I work with a lot of organizations who are seeking to implement a “risk based security” framework, but are struggling with getting everyone to agree which risks are the highest priority (and, therefore, worth a larger investment). We often make this exercise more complicated than it needs to be. After all, in our daily lives we all apply risk frameworks whether we realize it or not.
Think of the things you own. Intuitively, you know the difference between those things you’d feel comfortable leaving outside on your front step all night and those which you will take the extra step to ensure they are locked inside at night.
Furthermore, you can probably name the shorter list of your possessions that you’d like to not only have inside, but you make sure they are accounted for and locked up securely inside your house or in a safe deposit box at the bank.

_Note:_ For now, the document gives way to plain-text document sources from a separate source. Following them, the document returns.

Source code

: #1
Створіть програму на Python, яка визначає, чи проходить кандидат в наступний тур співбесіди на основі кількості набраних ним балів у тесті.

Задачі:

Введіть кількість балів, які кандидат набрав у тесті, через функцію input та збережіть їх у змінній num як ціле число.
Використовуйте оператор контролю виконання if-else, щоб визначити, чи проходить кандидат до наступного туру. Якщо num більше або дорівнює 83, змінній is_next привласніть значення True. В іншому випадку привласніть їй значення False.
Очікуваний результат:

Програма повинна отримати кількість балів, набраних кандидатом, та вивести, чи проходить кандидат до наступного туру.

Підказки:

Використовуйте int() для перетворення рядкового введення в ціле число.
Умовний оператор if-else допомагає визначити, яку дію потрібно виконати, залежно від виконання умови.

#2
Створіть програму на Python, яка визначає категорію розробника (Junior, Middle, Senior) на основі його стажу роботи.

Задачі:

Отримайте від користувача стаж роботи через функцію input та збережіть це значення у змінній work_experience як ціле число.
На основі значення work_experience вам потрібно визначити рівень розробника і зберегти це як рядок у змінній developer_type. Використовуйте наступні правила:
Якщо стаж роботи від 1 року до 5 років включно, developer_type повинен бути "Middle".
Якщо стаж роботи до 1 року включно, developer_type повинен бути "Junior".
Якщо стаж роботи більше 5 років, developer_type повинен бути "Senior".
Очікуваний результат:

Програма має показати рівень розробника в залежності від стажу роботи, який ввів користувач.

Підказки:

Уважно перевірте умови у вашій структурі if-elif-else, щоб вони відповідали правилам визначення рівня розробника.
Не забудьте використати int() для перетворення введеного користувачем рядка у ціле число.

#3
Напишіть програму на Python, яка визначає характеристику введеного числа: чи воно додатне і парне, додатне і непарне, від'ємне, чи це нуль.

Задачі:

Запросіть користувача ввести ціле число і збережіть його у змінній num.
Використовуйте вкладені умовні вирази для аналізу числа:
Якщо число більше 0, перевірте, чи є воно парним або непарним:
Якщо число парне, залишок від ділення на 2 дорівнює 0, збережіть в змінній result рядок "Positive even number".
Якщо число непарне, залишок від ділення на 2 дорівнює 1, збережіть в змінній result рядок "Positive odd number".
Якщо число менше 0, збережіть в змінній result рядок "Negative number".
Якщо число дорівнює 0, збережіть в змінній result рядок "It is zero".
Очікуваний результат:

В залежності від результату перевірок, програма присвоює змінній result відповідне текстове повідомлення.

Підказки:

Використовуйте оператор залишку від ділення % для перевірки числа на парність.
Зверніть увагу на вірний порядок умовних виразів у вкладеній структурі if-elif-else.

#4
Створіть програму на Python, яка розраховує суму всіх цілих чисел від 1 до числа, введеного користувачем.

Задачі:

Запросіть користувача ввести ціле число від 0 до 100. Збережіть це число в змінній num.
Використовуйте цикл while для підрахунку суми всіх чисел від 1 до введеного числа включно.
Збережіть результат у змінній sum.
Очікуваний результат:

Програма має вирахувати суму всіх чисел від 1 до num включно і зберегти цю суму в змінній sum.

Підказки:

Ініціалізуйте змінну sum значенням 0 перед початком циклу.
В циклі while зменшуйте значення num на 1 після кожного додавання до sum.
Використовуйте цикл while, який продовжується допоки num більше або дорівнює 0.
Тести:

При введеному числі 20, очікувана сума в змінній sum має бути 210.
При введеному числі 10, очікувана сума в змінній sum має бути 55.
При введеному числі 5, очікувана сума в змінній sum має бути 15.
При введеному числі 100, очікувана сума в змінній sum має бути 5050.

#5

Congratulations, my friends, you have just applied a risk model!
In this example, how would you go about articulating the factors you used to decide which of your possessions warranted a certain level of protection or precaution? It could be tricky, and it may take a few tries to get it right.
In business, the challenge is similar: how can we enumerate the factors and our decision-making process so that different people across the business – armed with our process – can evaluate risk independently and come up with similar risk rankings?
One secret to success is to create the model, test it, and engage a larger group with different perspectives to evaluate and improve the model.
Success goes beyond the process used – it also requires context that is known, documented, and shared with others in your organization. After all, if you make decisions about a gaudy old chair without realizing that it is invaluable to your spouse because her beloved great grandfather made it, you will certainly make her angry with your decision about how much you want to invest to protect it.
When developing your risk framework, ensure you realize the difference between the most important, “make or break,” items in your business and those that are easily replaced. Then, get as crisp as you can in describing the thought process and criteria you employed to come up with your classification. This will make it easier to get everyone on the same page about risk evaluations.